What is being asked »
Looking only at the lines below that contain "praxishinweis", give the number of them and no other text.

◇ ◇ ◇ ◇ ◇ ◇ ◇

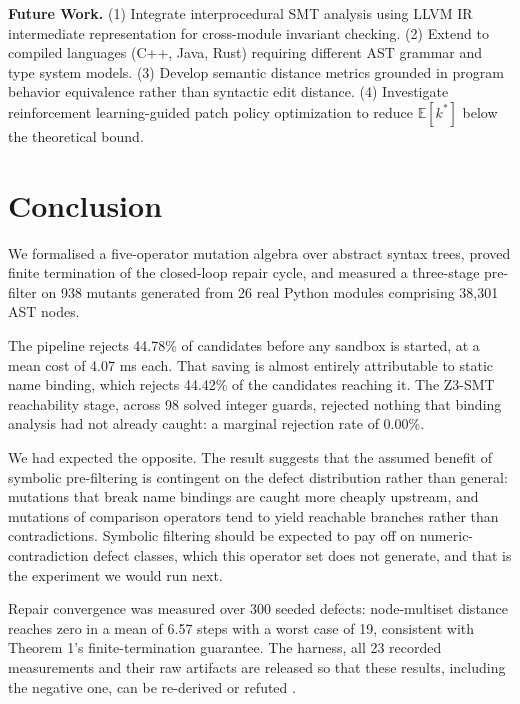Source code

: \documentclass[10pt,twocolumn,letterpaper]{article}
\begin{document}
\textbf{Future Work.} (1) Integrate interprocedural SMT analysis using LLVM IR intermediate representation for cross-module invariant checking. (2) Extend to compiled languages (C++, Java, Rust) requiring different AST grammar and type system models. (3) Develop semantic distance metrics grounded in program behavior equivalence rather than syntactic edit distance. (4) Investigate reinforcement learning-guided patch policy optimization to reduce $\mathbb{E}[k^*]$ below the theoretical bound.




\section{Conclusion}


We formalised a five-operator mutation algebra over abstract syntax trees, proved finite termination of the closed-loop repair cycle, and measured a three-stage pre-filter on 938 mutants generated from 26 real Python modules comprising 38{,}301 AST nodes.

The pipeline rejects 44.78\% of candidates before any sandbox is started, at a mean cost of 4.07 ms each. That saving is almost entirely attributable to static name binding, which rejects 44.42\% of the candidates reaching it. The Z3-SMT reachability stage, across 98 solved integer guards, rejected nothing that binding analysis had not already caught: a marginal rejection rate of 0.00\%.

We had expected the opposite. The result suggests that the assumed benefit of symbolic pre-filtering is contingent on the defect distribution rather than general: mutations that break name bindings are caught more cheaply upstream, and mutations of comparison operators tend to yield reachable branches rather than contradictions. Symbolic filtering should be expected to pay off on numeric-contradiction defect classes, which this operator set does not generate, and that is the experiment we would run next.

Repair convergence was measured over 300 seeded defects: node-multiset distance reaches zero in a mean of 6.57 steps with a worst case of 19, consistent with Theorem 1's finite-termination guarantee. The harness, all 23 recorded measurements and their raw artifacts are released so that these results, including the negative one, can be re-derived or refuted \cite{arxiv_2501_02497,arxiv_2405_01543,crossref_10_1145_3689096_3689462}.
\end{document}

◇ ◇ ◇ ◇ ◇ ◇ ◇

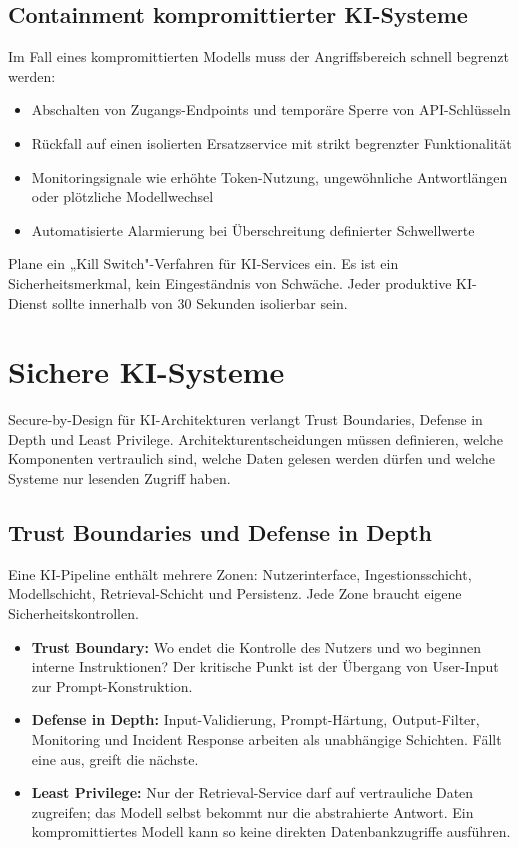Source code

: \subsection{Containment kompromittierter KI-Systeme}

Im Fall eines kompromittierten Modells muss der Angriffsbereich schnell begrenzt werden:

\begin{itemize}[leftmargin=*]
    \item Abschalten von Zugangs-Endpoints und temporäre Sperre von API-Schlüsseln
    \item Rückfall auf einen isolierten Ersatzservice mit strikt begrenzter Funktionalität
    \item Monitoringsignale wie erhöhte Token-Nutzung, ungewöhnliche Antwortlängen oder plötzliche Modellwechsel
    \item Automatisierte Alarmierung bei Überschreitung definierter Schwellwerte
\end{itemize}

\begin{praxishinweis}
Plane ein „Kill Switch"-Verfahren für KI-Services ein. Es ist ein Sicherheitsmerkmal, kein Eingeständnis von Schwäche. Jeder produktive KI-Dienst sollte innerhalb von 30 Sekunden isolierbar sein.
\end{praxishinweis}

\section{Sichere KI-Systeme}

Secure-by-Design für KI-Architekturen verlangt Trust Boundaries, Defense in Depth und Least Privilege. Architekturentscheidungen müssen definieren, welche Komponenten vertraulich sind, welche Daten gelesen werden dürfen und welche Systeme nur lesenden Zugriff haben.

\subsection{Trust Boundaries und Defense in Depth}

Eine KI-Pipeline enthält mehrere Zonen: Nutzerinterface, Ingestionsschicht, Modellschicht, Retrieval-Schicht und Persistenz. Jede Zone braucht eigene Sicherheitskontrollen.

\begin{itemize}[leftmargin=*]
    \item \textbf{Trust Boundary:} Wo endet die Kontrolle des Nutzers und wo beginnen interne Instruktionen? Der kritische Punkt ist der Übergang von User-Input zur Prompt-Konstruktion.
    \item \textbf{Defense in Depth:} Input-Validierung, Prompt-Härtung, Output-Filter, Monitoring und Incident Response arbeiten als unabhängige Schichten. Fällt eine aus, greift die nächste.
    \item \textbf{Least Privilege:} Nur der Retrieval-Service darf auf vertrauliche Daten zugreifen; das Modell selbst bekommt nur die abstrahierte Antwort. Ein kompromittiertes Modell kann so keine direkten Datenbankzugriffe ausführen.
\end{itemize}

◇ ◇ ◇ ◇ ◇ ◇ ◇

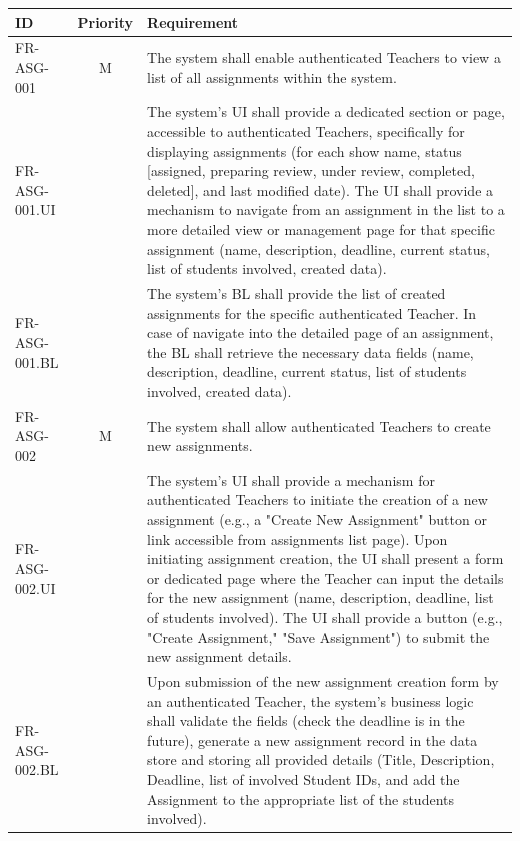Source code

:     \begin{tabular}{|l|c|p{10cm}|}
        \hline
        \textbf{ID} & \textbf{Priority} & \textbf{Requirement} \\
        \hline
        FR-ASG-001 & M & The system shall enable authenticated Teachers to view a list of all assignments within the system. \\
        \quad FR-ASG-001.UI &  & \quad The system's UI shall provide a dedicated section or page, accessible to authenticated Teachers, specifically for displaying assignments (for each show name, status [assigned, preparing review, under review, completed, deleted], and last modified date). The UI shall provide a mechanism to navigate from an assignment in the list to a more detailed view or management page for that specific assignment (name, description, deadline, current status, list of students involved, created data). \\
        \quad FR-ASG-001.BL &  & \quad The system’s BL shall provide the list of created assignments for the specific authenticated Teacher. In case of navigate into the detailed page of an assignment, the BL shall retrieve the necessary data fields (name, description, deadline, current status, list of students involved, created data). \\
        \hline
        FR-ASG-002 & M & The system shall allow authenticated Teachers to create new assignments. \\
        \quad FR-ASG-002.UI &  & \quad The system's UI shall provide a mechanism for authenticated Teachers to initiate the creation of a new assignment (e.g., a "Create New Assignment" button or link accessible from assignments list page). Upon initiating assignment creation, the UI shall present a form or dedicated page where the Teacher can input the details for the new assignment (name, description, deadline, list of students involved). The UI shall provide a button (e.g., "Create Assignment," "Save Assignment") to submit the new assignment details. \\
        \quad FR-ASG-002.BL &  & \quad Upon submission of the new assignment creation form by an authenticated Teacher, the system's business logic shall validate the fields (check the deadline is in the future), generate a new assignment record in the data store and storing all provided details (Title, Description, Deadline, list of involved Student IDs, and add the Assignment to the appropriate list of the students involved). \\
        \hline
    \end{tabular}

◇ ◇ ◇ ◇ ◇ ◇ ◇

Exercise solution »
2